*WORK INSTRUCTION*.
Set down exactly the lines below, starting at the one that contains "justify-content: center;" and ending at the one that contains "3. **AI сразу в контексте:**", with both of those lines included and nothing else.

##### MATERIAL TO PROCESS

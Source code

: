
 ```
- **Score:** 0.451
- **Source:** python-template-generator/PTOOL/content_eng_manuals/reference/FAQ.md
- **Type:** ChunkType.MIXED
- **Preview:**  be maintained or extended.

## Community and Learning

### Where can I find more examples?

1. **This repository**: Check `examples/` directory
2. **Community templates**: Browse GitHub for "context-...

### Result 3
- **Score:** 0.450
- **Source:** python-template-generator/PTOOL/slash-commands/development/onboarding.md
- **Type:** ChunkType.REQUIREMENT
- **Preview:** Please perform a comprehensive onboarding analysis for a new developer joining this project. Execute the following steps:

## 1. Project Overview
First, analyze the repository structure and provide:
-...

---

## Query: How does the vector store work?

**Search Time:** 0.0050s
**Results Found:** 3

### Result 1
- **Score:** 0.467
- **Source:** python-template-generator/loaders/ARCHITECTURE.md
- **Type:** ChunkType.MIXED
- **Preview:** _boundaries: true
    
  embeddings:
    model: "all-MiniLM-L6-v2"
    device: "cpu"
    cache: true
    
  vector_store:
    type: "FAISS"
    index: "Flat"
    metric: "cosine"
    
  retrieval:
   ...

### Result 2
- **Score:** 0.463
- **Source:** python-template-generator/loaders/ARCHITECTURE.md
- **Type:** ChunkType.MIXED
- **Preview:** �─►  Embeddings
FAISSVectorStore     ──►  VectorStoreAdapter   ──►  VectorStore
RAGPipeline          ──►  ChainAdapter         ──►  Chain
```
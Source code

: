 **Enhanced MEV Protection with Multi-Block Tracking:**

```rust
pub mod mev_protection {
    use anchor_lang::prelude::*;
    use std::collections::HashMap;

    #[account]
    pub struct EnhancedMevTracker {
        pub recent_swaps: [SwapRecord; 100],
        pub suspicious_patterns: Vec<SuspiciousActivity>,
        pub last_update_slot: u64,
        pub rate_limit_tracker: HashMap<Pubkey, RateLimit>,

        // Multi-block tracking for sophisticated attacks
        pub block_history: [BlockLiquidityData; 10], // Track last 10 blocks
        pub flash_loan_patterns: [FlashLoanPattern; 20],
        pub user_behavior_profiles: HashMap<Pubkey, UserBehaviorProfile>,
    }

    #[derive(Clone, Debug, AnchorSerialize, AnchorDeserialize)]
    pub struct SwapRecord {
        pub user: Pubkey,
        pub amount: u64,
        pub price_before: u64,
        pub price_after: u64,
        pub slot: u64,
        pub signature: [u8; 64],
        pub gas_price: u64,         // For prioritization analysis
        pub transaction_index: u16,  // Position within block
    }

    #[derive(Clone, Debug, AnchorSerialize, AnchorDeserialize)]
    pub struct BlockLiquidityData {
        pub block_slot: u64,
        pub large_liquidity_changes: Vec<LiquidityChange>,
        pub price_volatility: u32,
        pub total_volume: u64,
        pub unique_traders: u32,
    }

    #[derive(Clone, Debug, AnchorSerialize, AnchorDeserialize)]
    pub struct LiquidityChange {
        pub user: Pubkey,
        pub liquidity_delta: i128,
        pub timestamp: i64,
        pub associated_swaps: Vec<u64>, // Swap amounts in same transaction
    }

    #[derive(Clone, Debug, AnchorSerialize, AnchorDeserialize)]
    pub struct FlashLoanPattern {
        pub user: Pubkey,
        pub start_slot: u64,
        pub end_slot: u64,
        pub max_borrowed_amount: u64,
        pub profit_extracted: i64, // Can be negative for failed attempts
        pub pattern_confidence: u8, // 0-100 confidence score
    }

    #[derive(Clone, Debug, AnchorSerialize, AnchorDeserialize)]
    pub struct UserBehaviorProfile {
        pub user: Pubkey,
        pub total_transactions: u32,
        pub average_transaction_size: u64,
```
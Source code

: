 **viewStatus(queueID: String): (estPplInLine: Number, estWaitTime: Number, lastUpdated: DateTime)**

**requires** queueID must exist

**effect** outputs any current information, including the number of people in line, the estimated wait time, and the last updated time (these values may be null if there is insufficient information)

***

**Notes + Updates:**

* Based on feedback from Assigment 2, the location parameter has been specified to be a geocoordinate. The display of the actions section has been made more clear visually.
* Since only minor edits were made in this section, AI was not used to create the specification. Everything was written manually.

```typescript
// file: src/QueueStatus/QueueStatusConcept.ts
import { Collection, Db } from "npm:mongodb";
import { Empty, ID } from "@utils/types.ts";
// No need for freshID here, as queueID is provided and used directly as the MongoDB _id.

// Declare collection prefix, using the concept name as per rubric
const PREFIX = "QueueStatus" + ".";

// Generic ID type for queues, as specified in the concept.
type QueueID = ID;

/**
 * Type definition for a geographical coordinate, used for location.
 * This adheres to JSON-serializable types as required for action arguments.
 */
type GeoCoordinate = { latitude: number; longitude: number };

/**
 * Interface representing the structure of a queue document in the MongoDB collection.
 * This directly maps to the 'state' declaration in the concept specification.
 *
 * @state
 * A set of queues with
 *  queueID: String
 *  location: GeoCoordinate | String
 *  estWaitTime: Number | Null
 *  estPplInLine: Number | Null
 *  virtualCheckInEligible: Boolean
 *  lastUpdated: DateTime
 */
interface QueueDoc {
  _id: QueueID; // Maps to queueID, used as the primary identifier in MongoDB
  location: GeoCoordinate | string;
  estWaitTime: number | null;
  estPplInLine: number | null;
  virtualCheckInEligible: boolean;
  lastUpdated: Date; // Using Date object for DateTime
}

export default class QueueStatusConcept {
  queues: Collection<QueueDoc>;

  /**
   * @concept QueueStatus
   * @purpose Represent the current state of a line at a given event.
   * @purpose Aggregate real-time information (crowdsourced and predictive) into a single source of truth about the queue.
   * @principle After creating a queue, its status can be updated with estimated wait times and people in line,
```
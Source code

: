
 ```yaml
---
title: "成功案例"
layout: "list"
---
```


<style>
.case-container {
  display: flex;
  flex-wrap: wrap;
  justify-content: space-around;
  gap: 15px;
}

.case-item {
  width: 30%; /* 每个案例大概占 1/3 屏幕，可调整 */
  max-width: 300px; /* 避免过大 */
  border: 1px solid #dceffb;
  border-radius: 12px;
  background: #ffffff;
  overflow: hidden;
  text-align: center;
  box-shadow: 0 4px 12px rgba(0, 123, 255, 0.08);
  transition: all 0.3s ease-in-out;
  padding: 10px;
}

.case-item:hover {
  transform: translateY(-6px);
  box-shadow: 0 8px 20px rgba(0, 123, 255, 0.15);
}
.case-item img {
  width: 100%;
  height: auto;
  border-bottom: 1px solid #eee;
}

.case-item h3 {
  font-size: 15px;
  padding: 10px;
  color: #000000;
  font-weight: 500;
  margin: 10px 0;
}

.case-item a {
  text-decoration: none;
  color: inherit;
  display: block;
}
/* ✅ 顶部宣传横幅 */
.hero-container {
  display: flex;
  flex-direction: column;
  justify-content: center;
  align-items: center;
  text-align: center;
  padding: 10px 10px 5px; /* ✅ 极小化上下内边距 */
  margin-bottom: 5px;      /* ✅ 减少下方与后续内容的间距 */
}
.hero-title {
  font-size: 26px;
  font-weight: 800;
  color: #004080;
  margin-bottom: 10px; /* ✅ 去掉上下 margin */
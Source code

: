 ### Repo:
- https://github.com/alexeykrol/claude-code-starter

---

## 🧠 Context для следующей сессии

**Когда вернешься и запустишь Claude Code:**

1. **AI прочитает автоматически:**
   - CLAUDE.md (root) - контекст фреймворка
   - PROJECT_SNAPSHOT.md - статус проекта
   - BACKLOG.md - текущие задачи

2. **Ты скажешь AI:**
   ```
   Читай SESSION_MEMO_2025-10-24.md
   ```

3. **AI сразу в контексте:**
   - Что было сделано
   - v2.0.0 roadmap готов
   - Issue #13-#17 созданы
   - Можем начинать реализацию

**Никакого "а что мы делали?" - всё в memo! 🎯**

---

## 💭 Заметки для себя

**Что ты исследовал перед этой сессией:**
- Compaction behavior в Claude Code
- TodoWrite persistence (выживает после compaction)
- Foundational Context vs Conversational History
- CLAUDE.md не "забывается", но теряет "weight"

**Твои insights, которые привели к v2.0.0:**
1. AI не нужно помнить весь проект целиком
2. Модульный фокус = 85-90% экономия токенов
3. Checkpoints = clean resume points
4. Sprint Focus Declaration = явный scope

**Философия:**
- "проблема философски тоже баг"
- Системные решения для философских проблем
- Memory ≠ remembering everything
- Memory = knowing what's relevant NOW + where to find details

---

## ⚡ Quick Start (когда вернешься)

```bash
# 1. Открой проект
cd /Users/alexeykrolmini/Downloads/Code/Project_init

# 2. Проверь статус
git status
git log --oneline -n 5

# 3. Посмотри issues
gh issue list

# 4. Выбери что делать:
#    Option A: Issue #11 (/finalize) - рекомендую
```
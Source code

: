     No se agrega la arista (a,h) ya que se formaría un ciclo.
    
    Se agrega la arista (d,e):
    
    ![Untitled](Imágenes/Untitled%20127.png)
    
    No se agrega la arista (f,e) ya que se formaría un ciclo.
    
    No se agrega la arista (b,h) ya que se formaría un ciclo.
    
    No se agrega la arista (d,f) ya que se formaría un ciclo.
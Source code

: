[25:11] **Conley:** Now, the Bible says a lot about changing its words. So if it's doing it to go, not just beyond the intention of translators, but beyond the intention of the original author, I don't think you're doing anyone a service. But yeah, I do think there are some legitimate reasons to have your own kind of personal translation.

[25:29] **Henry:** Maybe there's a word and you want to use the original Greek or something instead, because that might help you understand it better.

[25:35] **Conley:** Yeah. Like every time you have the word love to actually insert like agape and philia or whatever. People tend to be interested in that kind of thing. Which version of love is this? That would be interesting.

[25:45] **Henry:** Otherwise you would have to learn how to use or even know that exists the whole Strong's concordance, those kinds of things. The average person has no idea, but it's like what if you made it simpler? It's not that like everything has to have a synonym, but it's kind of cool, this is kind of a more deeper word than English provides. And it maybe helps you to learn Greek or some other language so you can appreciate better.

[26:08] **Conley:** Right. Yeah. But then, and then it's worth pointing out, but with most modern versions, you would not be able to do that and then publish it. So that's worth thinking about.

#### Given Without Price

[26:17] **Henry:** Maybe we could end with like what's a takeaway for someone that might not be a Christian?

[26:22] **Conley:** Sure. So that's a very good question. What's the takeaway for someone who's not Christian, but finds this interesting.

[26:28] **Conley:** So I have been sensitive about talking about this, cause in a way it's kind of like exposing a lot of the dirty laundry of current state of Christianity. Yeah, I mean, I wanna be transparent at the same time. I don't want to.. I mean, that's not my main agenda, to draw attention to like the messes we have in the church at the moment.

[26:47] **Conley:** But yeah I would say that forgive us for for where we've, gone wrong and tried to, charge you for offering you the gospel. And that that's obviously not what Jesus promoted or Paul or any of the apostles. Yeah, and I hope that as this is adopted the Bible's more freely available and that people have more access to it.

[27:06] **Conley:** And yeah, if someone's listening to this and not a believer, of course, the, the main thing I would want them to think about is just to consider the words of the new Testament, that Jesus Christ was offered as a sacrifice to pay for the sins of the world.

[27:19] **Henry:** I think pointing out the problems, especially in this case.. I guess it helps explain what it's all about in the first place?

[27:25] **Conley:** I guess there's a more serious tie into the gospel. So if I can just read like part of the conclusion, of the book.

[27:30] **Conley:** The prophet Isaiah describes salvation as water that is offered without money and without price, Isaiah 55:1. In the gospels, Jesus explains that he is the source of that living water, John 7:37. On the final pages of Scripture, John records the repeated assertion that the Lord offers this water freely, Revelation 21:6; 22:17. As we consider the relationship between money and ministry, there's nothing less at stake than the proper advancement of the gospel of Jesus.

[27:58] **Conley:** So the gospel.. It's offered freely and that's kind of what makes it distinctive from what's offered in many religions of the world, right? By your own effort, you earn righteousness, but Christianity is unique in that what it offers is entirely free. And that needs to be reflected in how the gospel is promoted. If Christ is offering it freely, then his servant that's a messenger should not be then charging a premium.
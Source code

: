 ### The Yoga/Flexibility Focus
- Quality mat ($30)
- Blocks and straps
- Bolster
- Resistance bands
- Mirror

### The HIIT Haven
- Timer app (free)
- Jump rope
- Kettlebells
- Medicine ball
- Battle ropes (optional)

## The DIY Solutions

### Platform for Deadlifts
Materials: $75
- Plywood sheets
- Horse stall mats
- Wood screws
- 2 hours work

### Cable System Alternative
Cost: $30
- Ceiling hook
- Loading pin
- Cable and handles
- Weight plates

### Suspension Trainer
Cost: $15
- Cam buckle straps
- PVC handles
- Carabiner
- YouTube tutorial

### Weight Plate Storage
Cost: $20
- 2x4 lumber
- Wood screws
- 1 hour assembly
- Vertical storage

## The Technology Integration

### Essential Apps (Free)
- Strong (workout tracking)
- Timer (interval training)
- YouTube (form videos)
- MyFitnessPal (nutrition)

##########

*EXERCISE RESULT*.
  justify-content: center;
  align-items: center;
  text-align: center;
  padding: 10px 10px 5px; /* ✅ 极小化上下内边距 */
  margin-bottom: 5px;      /* ✅ 减少下方与后续内容的间距 */
}
.hero-title {
  font-size: 26px;
  font-weight: 800;
  color: #004080;
  margin-bottom: 10px; /* ✅ 去掉上下 margin */
Source code

: ### Repo:
- https://github.com/alexeykrol/claude-code-starter

---

## 🧠 Context для следующей сессии

**Когда вернешься и запустишь Claude Code:**

1. **AI прочитает автоматически:**
   - CLAUDE.md (root) - контекст фреймворка
   - PROJECT_SNAPSHOT.md - статус проекта
   - BACKLOG.md - текущие задачи

2. **Ты скажешь AI:**
   ```
   Читай SESSION_MEMO_2025-10-24.md
   ```

3. **AI сразу в контексте:**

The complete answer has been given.